───── Provided records

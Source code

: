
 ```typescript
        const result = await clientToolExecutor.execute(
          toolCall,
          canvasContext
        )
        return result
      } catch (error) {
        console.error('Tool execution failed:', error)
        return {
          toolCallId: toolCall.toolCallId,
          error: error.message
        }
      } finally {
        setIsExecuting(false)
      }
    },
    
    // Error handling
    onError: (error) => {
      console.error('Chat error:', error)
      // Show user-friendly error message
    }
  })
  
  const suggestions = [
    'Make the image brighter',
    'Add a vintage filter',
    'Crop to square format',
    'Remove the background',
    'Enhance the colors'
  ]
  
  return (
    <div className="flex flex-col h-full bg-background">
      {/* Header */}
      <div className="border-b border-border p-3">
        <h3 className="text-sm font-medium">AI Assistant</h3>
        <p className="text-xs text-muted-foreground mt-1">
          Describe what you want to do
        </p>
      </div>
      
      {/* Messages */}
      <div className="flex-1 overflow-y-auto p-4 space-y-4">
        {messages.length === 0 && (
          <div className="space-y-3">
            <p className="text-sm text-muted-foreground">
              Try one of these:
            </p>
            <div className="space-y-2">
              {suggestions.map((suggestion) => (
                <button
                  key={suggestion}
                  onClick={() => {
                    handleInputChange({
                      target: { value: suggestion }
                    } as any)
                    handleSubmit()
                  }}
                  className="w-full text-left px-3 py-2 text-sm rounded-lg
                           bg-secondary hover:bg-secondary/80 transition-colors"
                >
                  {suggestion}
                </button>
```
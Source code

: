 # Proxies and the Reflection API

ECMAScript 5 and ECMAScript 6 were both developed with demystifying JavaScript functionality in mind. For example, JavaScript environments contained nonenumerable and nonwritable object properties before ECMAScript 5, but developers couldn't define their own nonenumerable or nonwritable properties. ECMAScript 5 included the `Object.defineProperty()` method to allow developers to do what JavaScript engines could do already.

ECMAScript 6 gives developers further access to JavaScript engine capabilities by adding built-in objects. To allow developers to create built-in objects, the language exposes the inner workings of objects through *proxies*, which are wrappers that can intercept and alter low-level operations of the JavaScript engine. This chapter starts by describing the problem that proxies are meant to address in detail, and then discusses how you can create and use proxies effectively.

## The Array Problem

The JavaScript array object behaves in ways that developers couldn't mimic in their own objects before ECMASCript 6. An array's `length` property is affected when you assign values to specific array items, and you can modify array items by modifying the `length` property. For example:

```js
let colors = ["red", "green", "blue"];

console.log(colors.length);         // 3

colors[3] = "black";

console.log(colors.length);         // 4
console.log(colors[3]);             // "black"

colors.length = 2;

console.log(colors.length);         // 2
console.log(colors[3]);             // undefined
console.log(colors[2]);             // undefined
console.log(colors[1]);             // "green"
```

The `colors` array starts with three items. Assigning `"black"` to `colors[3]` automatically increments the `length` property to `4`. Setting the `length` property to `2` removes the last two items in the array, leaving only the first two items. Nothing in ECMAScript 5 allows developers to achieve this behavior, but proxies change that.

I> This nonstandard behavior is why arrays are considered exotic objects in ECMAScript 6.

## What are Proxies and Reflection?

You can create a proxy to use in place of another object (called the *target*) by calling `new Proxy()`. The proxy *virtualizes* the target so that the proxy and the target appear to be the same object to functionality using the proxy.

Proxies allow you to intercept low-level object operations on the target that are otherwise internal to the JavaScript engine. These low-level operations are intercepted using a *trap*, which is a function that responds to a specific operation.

──────────
───── Provided records

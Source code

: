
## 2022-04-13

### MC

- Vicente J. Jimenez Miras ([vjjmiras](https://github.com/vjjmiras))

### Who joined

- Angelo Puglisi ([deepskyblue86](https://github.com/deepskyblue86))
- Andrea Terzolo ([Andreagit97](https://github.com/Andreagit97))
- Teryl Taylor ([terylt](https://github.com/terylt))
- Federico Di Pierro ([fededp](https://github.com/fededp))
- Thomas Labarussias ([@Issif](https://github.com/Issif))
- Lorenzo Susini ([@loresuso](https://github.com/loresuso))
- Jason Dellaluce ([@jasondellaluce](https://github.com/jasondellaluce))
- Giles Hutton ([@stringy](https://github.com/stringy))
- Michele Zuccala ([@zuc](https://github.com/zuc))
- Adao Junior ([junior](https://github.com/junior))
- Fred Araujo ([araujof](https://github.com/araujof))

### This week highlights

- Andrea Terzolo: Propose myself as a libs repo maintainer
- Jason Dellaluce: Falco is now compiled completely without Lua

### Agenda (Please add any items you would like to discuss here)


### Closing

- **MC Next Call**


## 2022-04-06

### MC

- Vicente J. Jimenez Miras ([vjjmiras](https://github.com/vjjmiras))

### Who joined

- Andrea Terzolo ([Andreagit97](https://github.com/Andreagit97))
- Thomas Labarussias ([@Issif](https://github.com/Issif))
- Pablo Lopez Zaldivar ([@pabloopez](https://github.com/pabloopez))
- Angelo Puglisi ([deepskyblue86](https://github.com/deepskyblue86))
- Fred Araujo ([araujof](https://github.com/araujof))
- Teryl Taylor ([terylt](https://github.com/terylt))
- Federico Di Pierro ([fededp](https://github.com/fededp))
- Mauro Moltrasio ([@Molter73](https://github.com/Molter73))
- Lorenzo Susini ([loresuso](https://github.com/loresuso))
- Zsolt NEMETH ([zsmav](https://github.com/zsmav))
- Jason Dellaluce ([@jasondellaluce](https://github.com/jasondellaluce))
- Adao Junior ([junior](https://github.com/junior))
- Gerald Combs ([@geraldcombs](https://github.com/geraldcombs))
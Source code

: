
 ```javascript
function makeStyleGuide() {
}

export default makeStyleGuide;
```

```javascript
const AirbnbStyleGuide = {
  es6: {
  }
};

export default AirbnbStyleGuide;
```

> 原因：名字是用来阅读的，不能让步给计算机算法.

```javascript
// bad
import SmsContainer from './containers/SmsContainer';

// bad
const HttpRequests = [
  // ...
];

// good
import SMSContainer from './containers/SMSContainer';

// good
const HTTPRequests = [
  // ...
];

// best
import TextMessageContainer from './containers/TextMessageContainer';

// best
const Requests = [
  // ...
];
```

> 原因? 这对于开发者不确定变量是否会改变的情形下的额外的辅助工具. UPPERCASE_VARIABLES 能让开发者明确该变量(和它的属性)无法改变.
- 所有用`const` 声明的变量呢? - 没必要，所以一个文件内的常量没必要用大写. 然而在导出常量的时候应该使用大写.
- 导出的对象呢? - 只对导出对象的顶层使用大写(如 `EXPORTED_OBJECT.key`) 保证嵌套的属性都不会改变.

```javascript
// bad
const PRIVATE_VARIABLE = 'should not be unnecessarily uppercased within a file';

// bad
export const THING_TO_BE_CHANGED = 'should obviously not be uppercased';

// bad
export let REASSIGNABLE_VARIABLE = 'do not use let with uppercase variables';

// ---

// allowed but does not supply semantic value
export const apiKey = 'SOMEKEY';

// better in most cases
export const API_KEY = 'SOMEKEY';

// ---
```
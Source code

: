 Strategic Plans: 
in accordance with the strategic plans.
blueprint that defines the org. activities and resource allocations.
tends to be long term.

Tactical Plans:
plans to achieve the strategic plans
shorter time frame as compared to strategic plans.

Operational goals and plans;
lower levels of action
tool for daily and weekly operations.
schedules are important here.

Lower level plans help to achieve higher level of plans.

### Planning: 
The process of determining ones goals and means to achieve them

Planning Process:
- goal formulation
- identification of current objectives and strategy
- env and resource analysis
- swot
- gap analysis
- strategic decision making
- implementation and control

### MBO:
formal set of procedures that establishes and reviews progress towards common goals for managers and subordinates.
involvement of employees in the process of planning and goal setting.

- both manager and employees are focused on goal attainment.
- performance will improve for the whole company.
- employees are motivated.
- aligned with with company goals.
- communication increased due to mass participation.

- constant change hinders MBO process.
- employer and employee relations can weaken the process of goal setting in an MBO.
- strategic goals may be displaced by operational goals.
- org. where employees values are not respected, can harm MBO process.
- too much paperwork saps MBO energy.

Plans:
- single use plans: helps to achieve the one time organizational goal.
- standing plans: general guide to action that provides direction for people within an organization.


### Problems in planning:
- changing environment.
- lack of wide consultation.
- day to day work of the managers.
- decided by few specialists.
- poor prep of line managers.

──────────
───── Provided records

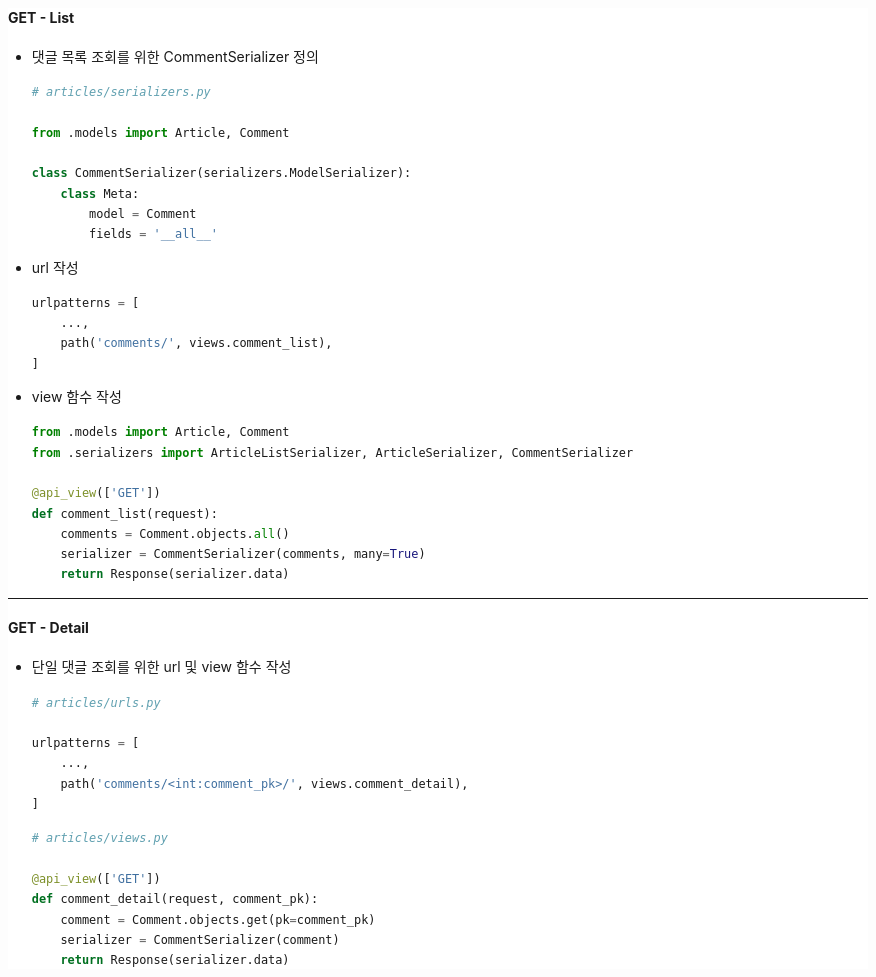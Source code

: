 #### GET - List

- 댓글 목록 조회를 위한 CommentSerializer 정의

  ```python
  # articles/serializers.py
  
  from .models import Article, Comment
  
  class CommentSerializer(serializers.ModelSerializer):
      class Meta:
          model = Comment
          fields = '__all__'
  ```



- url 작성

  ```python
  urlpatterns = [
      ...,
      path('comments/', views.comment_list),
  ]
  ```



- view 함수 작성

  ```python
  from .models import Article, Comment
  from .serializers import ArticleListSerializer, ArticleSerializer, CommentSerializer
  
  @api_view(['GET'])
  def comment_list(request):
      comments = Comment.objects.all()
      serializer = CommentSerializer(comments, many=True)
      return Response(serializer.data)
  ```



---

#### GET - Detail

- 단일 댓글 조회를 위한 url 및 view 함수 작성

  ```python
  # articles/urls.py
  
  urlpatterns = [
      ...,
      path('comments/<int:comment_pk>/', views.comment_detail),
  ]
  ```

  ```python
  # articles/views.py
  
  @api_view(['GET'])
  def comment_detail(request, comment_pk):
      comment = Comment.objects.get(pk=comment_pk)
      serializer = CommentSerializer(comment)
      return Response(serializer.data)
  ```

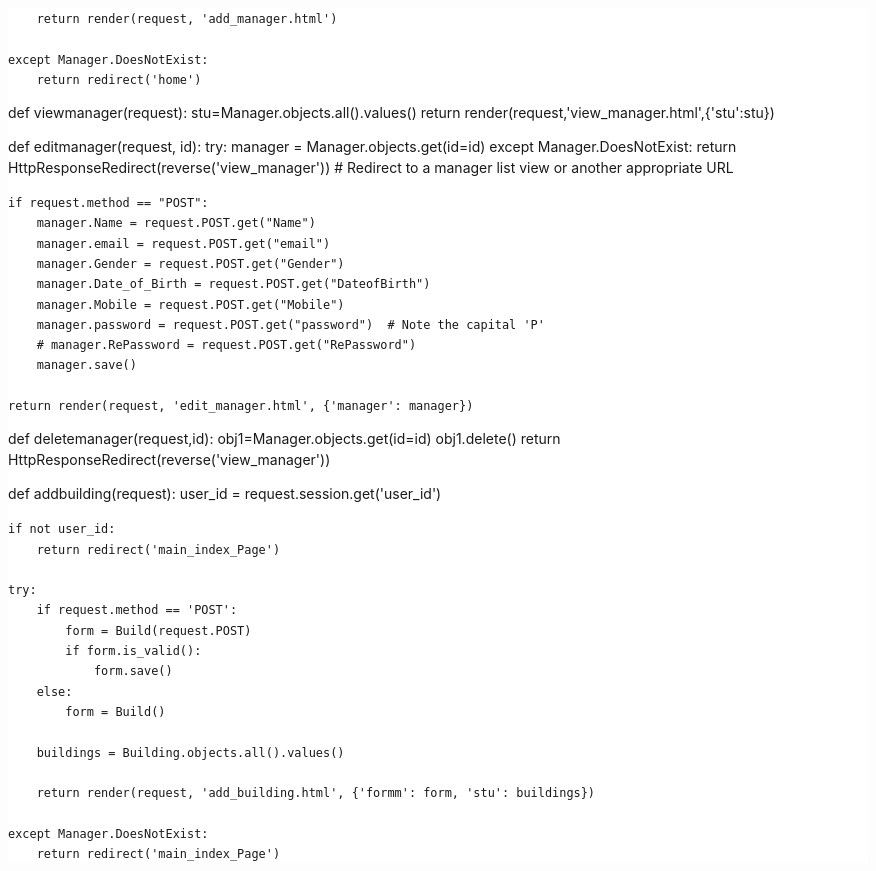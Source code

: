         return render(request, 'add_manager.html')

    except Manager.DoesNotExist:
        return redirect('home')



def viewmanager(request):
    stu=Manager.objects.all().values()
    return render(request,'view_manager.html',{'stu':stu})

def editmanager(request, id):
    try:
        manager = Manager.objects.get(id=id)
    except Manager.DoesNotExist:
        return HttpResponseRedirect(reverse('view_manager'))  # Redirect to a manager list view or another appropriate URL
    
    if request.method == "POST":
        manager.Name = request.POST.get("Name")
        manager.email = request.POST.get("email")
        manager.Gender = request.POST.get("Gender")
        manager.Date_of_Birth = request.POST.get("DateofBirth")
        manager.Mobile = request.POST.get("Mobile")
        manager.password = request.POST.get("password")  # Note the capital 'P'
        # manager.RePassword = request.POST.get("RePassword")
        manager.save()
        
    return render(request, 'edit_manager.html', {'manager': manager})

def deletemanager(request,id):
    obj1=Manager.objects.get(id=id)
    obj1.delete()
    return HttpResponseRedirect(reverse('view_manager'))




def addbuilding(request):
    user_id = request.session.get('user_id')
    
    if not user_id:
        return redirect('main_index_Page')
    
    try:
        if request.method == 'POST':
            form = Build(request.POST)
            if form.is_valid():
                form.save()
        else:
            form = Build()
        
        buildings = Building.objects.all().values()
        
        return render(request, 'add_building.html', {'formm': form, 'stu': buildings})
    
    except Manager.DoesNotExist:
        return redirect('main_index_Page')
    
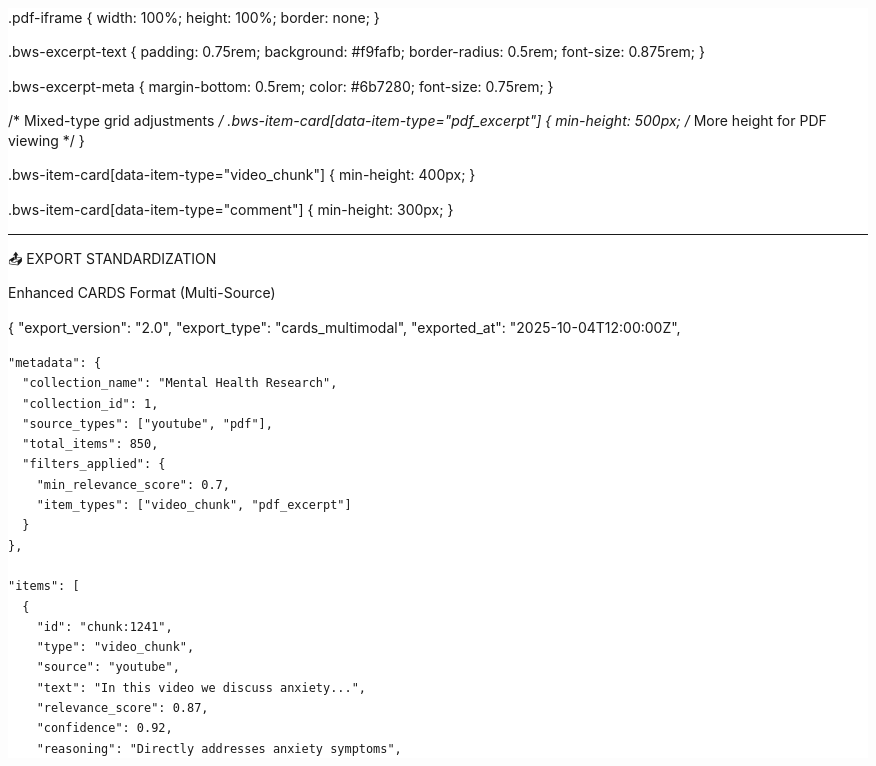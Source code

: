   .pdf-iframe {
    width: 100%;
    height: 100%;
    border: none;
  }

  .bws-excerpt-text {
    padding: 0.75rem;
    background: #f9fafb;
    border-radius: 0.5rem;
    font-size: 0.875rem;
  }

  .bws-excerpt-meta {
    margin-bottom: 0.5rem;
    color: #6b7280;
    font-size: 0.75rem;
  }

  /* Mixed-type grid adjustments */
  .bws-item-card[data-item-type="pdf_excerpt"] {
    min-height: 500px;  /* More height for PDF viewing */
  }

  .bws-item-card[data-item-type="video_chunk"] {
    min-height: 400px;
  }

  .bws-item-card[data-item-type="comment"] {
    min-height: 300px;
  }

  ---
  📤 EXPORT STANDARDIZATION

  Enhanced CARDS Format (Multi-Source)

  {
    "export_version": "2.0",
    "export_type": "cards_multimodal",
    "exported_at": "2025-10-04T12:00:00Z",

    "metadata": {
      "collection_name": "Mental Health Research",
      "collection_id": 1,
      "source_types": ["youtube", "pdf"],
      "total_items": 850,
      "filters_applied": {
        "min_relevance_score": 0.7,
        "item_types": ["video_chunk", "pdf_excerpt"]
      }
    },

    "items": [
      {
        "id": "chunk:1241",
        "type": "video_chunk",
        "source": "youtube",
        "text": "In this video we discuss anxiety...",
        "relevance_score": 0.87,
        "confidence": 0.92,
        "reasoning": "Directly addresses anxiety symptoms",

──────────

→ Exercise requirements
Reproduce the entries above exactly, but only the lines between the line holding "- goal formulation" and the line holding "formal set of", inclusive.

→ Result for this exercise
- goal formulation
- identification of current objectives and strategy
- env and resource analysis
- swot
- gap analysis
- strategic decision making
- implementation and control

### MBO:
formal set of procedures that establishes and reviews progress towards common goals for managers and subordinates.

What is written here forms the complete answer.